Start of Block
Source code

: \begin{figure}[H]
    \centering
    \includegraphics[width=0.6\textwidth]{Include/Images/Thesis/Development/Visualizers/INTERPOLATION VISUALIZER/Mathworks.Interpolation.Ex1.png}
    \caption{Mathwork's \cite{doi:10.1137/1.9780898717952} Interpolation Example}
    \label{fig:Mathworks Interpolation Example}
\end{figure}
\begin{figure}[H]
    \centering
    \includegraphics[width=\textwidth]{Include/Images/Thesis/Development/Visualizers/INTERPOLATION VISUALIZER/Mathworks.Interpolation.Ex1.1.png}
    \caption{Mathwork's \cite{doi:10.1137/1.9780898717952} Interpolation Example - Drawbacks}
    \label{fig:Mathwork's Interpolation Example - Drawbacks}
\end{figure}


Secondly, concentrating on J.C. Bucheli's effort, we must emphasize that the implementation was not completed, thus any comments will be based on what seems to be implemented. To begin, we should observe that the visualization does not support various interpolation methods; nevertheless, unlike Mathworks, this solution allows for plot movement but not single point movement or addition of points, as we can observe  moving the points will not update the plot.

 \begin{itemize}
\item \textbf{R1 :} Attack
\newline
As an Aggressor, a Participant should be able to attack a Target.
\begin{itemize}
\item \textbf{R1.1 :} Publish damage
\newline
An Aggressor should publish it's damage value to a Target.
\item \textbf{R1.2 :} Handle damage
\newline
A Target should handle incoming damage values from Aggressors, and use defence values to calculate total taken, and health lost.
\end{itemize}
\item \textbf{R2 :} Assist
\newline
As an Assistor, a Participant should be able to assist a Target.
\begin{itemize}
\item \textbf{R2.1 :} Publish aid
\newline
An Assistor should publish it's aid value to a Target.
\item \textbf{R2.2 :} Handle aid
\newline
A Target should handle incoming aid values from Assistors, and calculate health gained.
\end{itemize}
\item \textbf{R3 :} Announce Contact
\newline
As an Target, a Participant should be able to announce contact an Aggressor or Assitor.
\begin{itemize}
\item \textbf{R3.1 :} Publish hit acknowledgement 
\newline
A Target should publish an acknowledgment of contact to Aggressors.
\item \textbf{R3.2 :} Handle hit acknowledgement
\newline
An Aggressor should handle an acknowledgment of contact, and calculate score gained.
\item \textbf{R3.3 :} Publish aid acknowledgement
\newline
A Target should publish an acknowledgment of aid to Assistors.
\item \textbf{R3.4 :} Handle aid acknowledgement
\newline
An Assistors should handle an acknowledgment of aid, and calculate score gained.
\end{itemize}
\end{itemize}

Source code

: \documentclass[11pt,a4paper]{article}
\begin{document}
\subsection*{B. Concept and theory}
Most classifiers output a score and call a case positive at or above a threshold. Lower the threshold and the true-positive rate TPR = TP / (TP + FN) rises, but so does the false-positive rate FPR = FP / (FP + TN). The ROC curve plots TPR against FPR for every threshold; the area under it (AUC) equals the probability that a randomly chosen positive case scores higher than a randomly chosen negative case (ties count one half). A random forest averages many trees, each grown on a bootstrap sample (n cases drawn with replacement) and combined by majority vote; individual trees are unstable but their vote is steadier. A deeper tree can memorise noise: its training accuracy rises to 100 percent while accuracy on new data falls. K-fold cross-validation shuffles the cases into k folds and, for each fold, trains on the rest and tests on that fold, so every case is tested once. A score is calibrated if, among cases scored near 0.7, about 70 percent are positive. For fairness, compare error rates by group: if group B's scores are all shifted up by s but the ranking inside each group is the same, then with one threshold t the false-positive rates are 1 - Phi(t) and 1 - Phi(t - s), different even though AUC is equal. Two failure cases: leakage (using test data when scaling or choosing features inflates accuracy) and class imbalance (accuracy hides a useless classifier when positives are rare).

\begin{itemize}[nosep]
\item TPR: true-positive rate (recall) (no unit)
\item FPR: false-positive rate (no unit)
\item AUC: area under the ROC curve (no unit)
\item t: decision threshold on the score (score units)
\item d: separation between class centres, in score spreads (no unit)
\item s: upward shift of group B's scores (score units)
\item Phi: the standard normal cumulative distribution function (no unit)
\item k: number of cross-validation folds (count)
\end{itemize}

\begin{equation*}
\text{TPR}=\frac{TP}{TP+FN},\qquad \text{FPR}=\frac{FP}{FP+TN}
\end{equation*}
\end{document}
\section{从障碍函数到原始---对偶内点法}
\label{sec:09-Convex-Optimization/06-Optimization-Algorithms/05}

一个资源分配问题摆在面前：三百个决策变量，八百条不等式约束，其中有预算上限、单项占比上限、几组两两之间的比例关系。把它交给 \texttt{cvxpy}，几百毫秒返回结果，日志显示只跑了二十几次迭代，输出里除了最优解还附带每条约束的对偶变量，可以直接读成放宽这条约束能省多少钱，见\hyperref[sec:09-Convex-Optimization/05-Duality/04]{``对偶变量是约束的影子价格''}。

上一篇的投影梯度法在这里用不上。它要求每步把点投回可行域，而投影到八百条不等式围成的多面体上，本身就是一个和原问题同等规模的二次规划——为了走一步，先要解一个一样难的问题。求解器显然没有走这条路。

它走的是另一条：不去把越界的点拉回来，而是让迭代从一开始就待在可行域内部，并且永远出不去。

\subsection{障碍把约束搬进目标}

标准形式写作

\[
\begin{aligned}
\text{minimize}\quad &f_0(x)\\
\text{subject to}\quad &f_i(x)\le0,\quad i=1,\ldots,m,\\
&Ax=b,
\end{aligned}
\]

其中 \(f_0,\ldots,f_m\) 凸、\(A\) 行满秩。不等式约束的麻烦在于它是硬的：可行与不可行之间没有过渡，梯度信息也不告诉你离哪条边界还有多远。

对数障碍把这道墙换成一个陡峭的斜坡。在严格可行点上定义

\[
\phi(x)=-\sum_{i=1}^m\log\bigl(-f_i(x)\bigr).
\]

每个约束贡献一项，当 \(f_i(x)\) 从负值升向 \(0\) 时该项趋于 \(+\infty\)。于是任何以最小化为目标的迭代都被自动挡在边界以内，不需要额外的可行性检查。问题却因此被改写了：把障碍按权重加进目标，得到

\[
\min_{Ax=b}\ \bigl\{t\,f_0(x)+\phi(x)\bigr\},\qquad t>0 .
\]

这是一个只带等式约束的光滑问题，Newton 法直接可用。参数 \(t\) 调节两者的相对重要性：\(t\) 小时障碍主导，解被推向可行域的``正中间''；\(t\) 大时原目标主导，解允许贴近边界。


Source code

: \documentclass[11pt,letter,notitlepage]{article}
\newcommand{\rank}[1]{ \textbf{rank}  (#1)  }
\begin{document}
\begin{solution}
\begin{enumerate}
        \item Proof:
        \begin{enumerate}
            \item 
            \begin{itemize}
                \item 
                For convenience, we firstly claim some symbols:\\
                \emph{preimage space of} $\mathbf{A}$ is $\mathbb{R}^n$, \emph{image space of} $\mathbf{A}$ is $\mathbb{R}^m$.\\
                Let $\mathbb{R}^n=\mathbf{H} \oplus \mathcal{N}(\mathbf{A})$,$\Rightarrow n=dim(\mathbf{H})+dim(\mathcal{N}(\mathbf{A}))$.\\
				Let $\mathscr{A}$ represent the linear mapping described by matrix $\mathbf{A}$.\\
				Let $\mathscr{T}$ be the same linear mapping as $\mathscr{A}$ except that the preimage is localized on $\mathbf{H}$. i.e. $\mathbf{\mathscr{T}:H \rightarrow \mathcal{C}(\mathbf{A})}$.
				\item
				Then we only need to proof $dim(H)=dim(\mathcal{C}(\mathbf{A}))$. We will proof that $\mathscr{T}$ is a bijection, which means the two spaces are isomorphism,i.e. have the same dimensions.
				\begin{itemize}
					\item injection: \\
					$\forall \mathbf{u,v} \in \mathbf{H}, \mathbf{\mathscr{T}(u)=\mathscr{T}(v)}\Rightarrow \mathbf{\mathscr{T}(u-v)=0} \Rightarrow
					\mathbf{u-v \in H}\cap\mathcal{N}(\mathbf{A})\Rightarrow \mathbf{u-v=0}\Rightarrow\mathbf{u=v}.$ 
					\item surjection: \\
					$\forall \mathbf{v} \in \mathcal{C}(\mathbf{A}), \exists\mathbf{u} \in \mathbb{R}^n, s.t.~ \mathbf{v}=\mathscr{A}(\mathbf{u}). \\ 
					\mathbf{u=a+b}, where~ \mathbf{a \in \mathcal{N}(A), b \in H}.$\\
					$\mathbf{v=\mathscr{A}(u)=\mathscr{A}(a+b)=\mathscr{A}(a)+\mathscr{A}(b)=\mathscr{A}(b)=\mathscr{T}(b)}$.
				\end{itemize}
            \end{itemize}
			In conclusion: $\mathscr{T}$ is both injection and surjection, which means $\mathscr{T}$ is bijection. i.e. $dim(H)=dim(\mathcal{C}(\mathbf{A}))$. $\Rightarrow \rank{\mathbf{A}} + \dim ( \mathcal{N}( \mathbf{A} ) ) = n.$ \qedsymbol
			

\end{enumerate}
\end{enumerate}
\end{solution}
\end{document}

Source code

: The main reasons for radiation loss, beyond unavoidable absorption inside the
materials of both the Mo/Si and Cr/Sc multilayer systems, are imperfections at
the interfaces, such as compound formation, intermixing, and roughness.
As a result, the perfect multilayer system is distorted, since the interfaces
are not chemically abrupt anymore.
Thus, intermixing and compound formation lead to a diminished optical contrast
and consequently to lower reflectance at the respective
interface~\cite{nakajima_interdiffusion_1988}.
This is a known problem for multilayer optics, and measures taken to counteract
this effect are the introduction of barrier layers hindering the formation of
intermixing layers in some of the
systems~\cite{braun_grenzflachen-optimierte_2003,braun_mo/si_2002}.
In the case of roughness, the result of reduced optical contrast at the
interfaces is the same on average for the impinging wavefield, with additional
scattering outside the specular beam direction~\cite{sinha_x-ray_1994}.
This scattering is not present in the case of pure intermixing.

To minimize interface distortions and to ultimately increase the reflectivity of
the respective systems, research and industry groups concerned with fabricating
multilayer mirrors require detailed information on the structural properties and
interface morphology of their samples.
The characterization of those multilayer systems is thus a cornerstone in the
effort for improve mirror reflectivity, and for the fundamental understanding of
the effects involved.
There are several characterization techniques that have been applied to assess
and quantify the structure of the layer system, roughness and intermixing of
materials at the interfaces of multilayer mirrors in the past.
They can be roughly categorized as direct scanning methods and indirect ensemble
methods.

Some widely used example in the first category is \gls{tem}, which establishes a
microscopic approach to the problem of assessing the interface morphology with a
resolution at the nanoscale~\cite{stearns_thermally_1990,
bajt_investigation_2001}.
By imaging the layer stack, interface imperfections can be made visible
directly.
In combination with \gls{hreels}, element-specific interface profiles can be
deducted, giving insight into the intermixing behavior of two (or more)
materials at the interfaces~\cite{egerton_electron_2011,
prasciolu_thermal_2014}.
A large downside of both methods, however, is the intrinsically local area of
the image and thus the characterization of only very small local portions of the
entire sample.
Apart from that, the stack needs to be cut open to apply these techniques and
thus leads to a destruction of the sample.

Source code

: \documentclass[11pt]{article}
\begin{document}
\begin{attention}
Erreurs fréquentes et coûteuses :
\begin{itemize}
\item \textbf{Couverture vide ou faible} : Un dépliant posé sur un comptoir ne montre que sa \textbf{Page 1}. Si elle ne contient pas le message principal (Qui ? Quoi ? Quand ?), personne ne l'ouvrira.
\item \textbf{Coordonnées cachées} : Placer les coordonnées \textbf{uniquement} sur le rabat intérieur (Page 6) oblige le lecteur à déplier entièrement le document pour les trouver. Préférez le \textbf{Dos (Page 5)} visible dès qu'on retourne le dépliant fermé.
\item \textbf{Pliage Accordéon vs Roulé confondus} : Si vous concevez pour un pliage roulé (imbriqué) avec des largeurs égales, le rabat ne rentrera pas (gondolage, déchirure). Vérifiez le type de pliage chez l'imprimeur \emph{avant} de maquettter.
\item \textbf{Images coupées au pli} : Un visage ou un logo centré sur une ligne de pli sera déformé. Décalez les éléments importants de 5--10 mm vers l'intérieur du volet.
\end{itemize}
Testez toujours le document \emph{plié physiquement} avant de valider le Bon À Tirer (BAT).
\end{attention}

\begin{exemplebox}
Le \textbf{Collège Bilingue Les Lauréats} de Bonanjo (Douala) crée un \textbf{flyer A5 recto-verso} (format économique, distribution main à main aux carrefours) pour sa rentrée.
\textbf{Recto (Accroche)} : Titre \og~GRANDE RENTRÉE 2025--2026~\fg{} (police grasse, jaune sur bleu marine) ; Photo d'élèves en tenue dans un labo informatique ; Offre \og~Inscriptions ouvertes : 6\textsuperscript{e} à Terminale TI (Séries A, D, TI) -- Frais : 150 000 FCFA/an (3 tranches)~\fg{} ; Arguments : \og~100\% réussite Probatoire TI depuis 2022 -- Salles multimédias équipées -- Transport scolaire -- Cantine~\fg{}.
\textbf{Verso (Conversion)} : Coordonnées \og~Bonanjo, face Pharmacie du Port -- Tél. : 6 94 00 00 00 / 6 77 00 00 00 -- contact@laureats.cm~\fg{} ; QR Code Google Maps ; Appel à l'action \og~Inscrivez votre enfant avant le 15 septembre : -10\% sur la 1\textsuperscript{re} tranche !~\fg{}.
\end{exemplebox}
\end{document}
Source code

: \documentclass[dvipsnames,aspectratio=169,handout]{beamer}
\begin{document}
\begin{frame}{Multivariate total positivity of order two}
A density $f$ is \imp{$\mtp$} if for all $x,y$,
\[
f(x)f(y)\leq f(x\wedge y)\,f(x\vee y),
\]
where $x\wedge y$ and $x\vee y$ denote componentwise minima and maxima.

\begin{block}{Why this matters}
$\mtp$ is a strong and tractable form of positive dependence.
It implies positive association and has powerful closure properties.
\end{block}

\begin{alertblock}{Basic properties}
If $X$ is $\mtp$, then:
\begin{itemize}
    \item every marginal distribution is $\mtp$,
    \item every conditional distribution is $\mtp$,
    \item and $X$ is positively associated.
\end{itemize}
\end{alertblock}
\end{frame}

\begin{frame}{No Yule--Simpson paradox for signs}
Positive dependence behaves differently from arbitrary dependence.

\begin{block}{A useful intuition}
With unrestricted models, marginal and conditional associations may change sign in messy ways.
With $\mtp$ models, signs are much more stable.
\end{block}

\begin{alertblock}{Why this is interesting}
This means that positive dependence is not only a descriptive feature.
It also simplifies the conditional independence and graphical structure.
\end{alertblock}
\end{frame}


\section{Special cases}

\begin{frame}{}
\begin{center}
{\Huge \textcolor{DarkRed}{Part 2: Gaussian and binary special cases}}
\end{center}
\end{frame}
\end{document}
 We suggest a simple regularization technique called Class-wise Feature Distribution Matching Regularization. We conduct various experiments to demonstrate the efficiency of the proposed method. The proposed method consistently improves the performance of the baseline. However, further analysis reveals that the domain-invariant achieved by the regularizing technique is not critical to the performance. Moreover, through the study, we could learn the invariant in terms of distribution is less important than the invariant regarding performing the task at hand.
End of Block
• HOW TO COMPLETE THIS TASK
Which lines of the entries contain "damage"? Count them and write only the number.

• TASK SOLUTION
4